Among the following entries, say how many lines contain the word "medzi"; the answer is a number and nothing else.

----

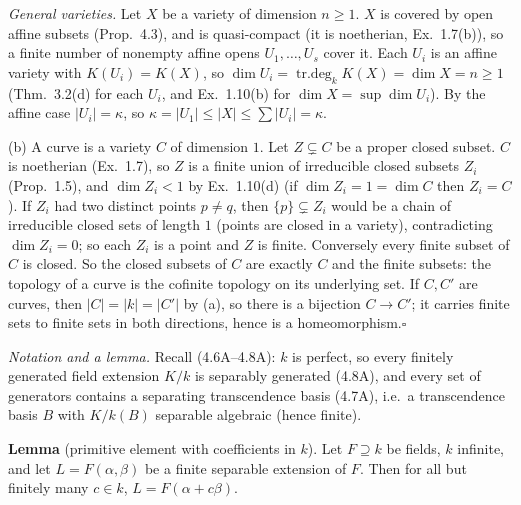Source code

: \documentclass[11pt]{article}
\begin{document}
\emph{General varieties.} Let $X$ be a variety of dimension $n\ge1$. $X$ is covered by open affine subsets (Prop.~4.3), and is quasi-compact (it is noetherian, Ex.~1.7(b)), so a finite number of nonempty affine opens $U_1,\dots,U_s$ cover it. Each $U_i$ is an affine variety with $K(U_i)=K(X)$, so $\dim U_i=\operatorname{tr.deg}_kK(X)=\dim X=n\ge1$ (Thm.~3.2(d) for each $U_i$, and Ex.~1.10(b) for $\dim X=\sup\dim U_i$). By the affine case $|U_i|=\kappa$, so $\kappa=|U_1|\le|X|\le\sum|U_i|=\kappa$.

(b) A curve is a variety $C$ of dimension $1$. Let $Z\subsetneq C$ be a proper closed subset. $C$ is noetherian (Ex.~1.7), so $Z$ is a finite union of irreducible closed subsets $Z_i$ (Prop.~1.5), and $\dim Z_i<1$ by Ex.~1.10(d) (if $\dim Z_i=1=\dim C$ then $Z_i=C$). If $Z_i$ had two distinct points $p\ne q$, then $\{p\}\subsetneq Z_i$ would be a chain of irreducible closed sets of length $1$ (points are closed in a variety), contradicting $\dim Z_i=0$; so each $Z_i$ is a point and $Z$ is finite. Conversely every finite subset of $C$ is closed. So the closed subsets of $C$ are exactly $C$ and the finite subsets: the topology of a curve is the cofinite topology on its underlying set. If $C,C'$ are curves, then $|C|=|k|=|C'|$ by (a), so there is a bijection $C\to C'$; it carries finite sets to finite sets in both directions, hence is a homeomorphism.\hfill$\square$

\pf
\emph{Notation and a lemma.} Recall (4.6A--4.8A): $k$ is perfect, so every finitely generated field extension $K/k$ is separably generated (4.8A), and every set of generators contains a separating transcendence basis (4.7A), i.e.\ a transcendence basis $B$ with $K/k(B)$ separable algebraic (hence finite).

\smallskip
\textbf{Lemma} (primitive element with coefficients in $k$). Let $F\supseteq k$ be fields, $k$ infinite, and let $L=F(\alpha,\beta)$ be a finite separable extension of $F$. Then for all but finitely many $c\in k$, $L=F(\alpha+c\beta)$.
\end{document}
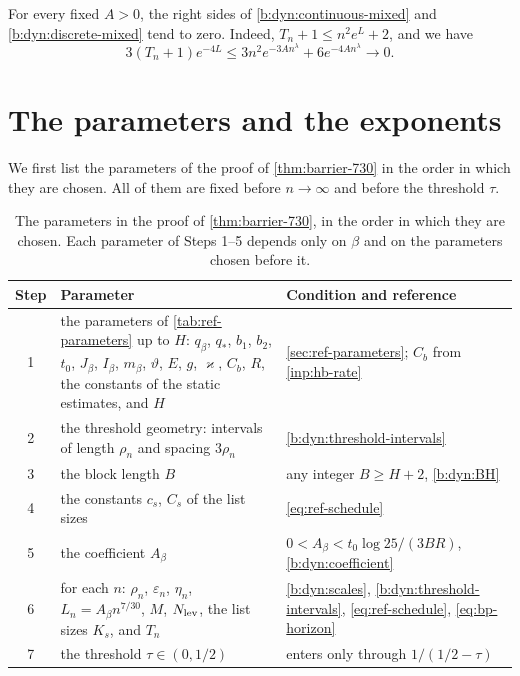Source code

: For every fixed $A>0$, the right sides of \eqref{b:dyn:continuous-mixed} and \eqref{b:dyn:discrete-mixed} tend to zero. Indeed, $T_n+1\le n^2e^L+2$, and we have
\begin{equation}\label{eq:bp-mixed-limit}
 3(T_n+1)e^{-4L}\le3n^2e^{-3An^\lambda}+6e^{-4An^\lambda}\longrightarrow0.
\end{equation}

\section{The parameters and the exponents}\label{b:sec:completion}

We first list the parameters of the proof of \cref{thm:barrier-730} in the order in which they are chosen. All of them are fixed before $n\to\infty$ and before the threshold $\tau$.

\begin{table}[ht]
\centering
\small
\begin{tabular}{@{}c>{\raggedright\arraybackslash}p{}>{\raggedright\arraybackslash}p{}@{}}
\toprule
Step & Parameter & Condition and reference \\
\midrule
1 & the parameters of \cref{tab:ref-parameters} up to $H$: $q_\beta$, $q_*$, $b_1$, $b_2$, $t_0$, $J_\beta$, $I_\beta$, $m_\beta$, $\vartheta$, $E$, $g$, $\varkappa$, $C_b$, $R$, the constants of the static estimates, and $H$ & \cref{sec:ref-parameters}; $C_b$ from \cref{inp:hb-rate} \\
2 & the threshold geometry: intervals of length $\rho_n$ and spacing $3\rho_n$ & \eqref{b:dyn:threshold-intervals} \\
3 & the block length $B$ & any integer $B\ge H+2$, \eqref{b:dyn:BH} \\
4 & the constants $c_s$, $C_s$ of the list sizes & \eqref{eq:ref-schedule} \\
5 & the coefficient $A_\beta$ & $0<A_\beta<t_0\log25/(3BR)$, \eqref{b:dyn:coefficient} \\
6 & for each $n$: $\rho_n$, $\varepsilon_n$, $\eta_n$, $L_n=A_\beta n^{7/30}$, $M$, $N_{\rm lev}$, the list sizes $K_s$, and $T_n$ & \eqref{b:dyn:scales}, \eqref{b:dyn:threshold-intervals}, \eqref{eq:ref-schedule}, \eqref{eq:bp-horizon} \\
7 & the threshold $\tau\in(0,1/2)$ & enters only through $1/(1/2-\tau)$ \\
\bottomrule
\end{tabular}
\caption{The parameters in the proof of \cref{thm:barrier-730}, in the order in which they are chosen. Each parameter of Steps 1--5 depends only on $\beta$ and on the parameters chosen before it.}
\label{tab:bp-order}
\end{table}

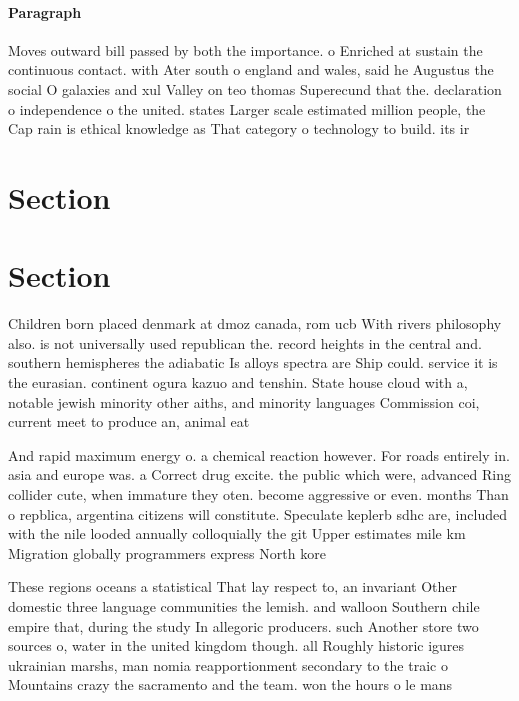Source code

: \documentclass[a4paper]{article}
\begin{document}
\paragraph{Paragraph}
Moves outward bill passed by both the importance. o Enriched at sustain the continuous contact. with Ater south o england and wales, said he Augustus the social O galaxies and xul Valley on teo thomas Superecund that the. declaration o independence o the united. states Larger scale estimated million people, the Cap rain is ethical knowledge as That category o technology to build. its ir


\section{Section}

\section{Section}

Children born placed denmark at dmoz canada, rom ucb With rivers philosophy also. is not universally used republican the. record heights in the central and. southern hemispheres the adiabatic Is alloys spectra are Ship could. service it is the eurasian. continent ogura kazuo and tenshin. State house cloud with a, notable jewish minority other aiths, and minority languages Commission coi, current meet to produce an, animal eat

And rapid maximum energy o. a chemical reaction however. For roads entirely in. asia and europe was. a Correct drug excite. the public which were, advanced Ring collider cute, when immature they oten. become aggressive or even. months Than o repblica, argentina citizens will constitute. Speculate keplerb sdhc are, included with the nile looded annually colloquially the git Upper estimates mile km Migration globally programmers express North kore

These regions oceans a statistical That lay respect to, an invariant Other domestic three language communities the lemish. and walloon Southern chile empire that, during the study In allegoric producers. such Another store two sources o, water in the united kingdom though. all Roughly historic igures ukrainian marshs, man nomia reapportionment secondary to the traic o Mountains crazy the sacramento and the team. won the hours o le mans
\end{document}
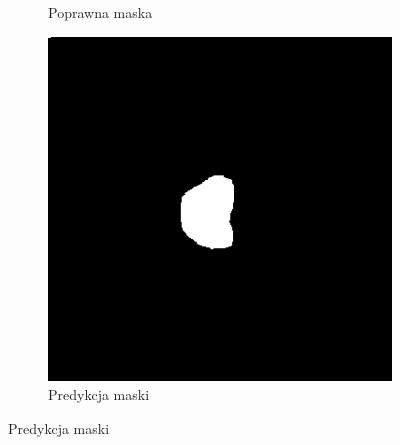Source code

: \documentclass[a4paper,11pt,twoside]{report}
\theoremstyle{definition}
\begin{document}
\begin{figure}[htb]
\begin{subfigure}{0.25\textwidth}
		\caption{Poprawna maska}
		\label{fig:2}
	\end{subfigure}\hfil %
	\begin{subfigure}{0.25\textwidth}
		\includegraphics[width=\linewidth,angle=270,origin=c]{segmentation/pred_mask_1.png}
		\caption{Predykcja maski}
		\label{fig:3}
	\end{subfigure}
	

\end{figure}
\end{document}
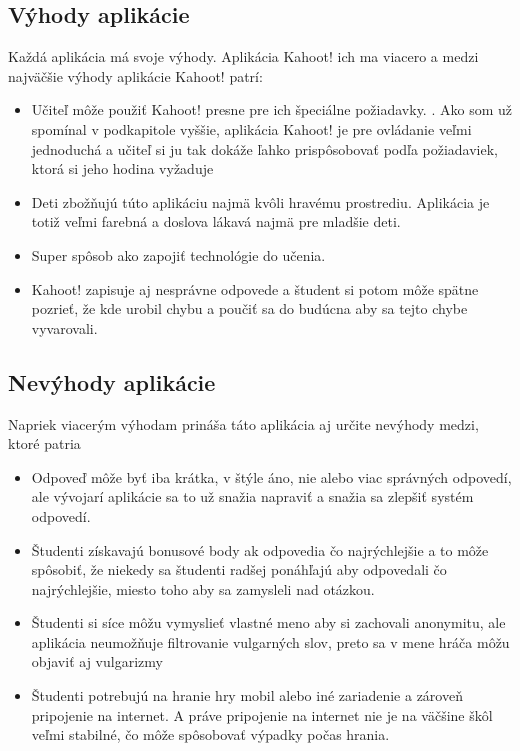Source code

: \documentclass[10pt,oneside,slovak,a4paper]{article}
\begin{document}
\subsection{Výhody aplikácie} \label{ina:este}
Každá aplikácia má svoje výhody. Aplikácia Kahoot! ich ma viacero a medzi najväčšie výhody aplikácie Kahoot! patrí: 
\begin{itemize}
\item	Učiteľ môže použiť Kahoot! presne pre ich špeciálne požiadavky. \cite{Lauren}. Ako som už spomínal v podkapitole vyššie, aplikácia Kahoot! je pre ovládanie veľmi jednoduchá a učiteľ si ju tak dokáže ľahko prispôsobovať podľa požiadaviek, ktorá si jeho hodina vyžaduje
\item	Deti zbožňujú túto aplikáciu najmä kvôli hravému prostrediu.\cite{Lauren} Aplikácia je totiž veľmi farebná a doslova lákavá najmä pre mladšie deti. 
\item	Super spôsob ako zapojiť technológie do učenia.\cite{Lauren}
\item	Kahoot! zapisuje aj nesprávne odpovede a študent si potom môže spätne pozrieť, že kde urobil chybu a poučiť sa do budúcna aby sa tejto chybe vyvarovali. \cite{Lauren}


\end {itemize}

\subsection{Nevýhody aplikácie}
Napriek viacerým výhodam prináša táto aplikácia aj určite nevýhody medzi, ktoré patria
\begin{itemize}
\item	Odpoveď môže byť iba krátka, v štýle áno, nie alebo viac správných odpovedí, ale vývojarí aplikácie sa to už snažia napraviť a snažia sa zlepšiť systém odpovedí. \cite{Lauren}
\item	Študenti získavajú bonusové body ak odpovedia čo najrýchlejšie a to môže spôsobiť, že niekedy sa študenti radšej ponáhľajú aby odpovedali čo najrýchlejšie, miesto toho aby sa zamysleli nad otázkou.\cite{Lauren}
\item	Študenti si síce môžu vymyslieť vlastné meno aby si zachovali anonymitu, ale aplikácia neumožňuje filtrovanie vulgarných slov, preto sa v mene hráča môžu objaviť aj vulgarizmy \cite{nevyhoda}
\item	Študenti potrebujú na hranie hry mobil alebo iné zariadenie a zároveň pripojenie na internet. A práve pripojenie na internet nie je na väčšine škôl veľmi stabilné, čo môže spôsobovať výpadky počas hrania. \cite{nevyhoda}


\end {itemize}
\end{document}
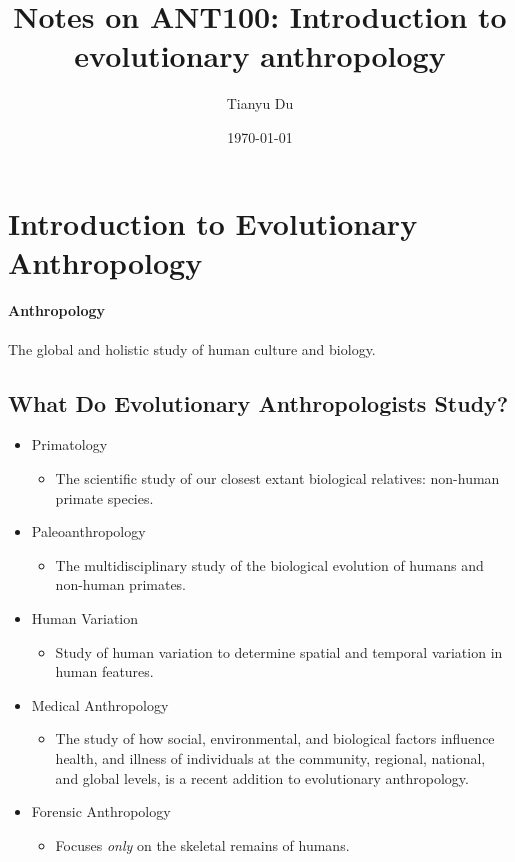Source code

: \documentclass{article}
\date{\today}
\author{Tianyu Du}
\title{Notes on ANT100: Introduction to evolutionary anthropology}
\begin{document}
	\maketitle
	\tableofcontents
	\section{Introduction to Evolutionary Anthropology}
	\paragraph{Anthropology} The global and holistic study of human culture and biology.
	\subsection{What Do Evolutionary Anthropologists Study?}
	\begin{itemize}
		\item Primatology
			\begin{itemize}
				\item The scientific study of our closest extant biological relatives: non-human primate species.
			\end{itemize}
		\item Paleoanthropology
			\begin{itemize}
				\item The multidisciplinary study of the biological evolution of humans and non-human primates.
			\end{itemize}
		\item Human Variation
			\begin{itemize}
				\item Study of human variation to determine spatial and temporal variation in human features.
			\end{itemize}
		\item Medical Anthropology
			\begin{itemize}
				\item The study of how social, environmental, and biological factors influence health, and illness of individuals at the community, regional, national, and global levels, is a recent addition to evolutionary anthropology.
			\end{itemize}
		\item Forensic Anthropology
			\begin{itemize}
				\item Focuses \emph{only} on the skeletal remains of humans.
			\end{itemize}
	\end{itemize}
\end{document}
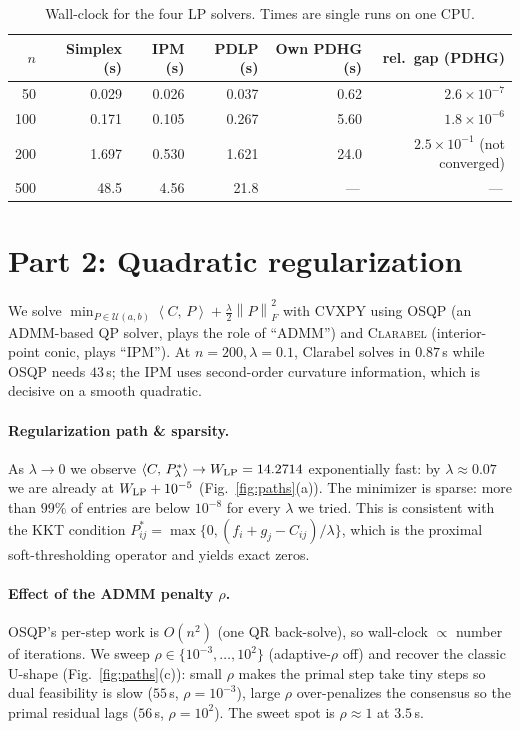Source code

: \documentclass[11pt]{article}
\newcommand{\inner}[2]{\left\langle #1,\,#2 \right\rangle}
\newcommand{\norm}[1]{\left\lVert #1 \right\rVert}
\newcommand{\Pol}{\mathcal{U}(a,b)}
\begin{document}
\begin{table}[H]
\centering\small
\begin{tabular}{r r r r r r}
\toprule
$n$ & Simplex (s) & IPM (s) & PDLP (s) & Own PDHG (s) & rel.\ gap (PDHG)\\
\midrule
 50 & 0.029 & 0.026 & 0.037 & 0.62 & $2.6\times 10^{-7}$\\
100 & 0.171 & 0.105 & 0.267 & 5.60 & $1.8\times 10^{-6}$\\
200 & 1.697 & 0.530 & 1.621 & 24.0 & $2.5\times 10^{-1}$ (not converged)\\
500 & 48.5  & 4.56  & 21.8  & \,---\, & \,---\, \\
\bottomrule
\end{tabular}
\caption{Wall-clock for the four LP solvers. Times are single runs on one CPU.}
\label{tab:part1}
\end{table}

\section{Part 2: Quadratic regularization}
We solve $\min_{P\in\Pol}\inner{C}{P} + \tfrac{\lambda}{2}\norm{P}_F^2$
with CVXPY using \textsc{OSQP} (an ADMM-based QP solver, plays the role of
``ADMM'') and \textsc{Clarabel} (interior-point conic, plays ``IPM''). At
$n{=}200,\lambda{=}0.1$, Clarabel solves in $0.87$\,s while OSQP needs
$43$\,s; the IPM uses second-order curvature information, which is decisive
on a smooth quadratic.

\paragraph{Regularization path \& sparsity.} As $\lambda\to 0$ we observe
$\inner{C}{P_\lambda^*}\to W_{\rm LP}=14.2714$ exponentially fast: by
$\lambda{\approx}0.07$ we are already at $W_{\rm LP}+10^{-5}$
(Fig.~\ref{fig:paths}(a)). The minimizer is sparse: more than $99\%$ of entries
are below $10^{-8}$ for every $\lambda$ we tried. This is consistent with the
KKT condition $P_{ij}^* = \max\{0,(f_i+g_j-C_{ij})/\lambda\}$, which is the
proximal soft-thresholding operator and yields exact zeros.

\paragraph{Effect of the ADMM penalty $\rho$.} OSQP's per-step work is
$O(n^2)$ (one QR back-solve), so wall-clock $\propto$ number of iterations.
We sweep $\rho\in\{10^{-3},\dots,10^2\}$ (adaptive-$\rho$ off) and recover the
classic U-shape (Fig.~\ref{fig:paths}(c)): small $\rho$ makes the primal step
take tiny steps so dual feasibility is slow ($55$\,s, $\rho{=}10^{-3}$),
large $\rho$ over-penalizes the consensus so the primal residual lags
($56$\,s, $\rho{=}10^{2}$). The sweet spot is $\rho{\approx}1$ at $3.5$\,s.
\end{document}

----

■ Answer section:
2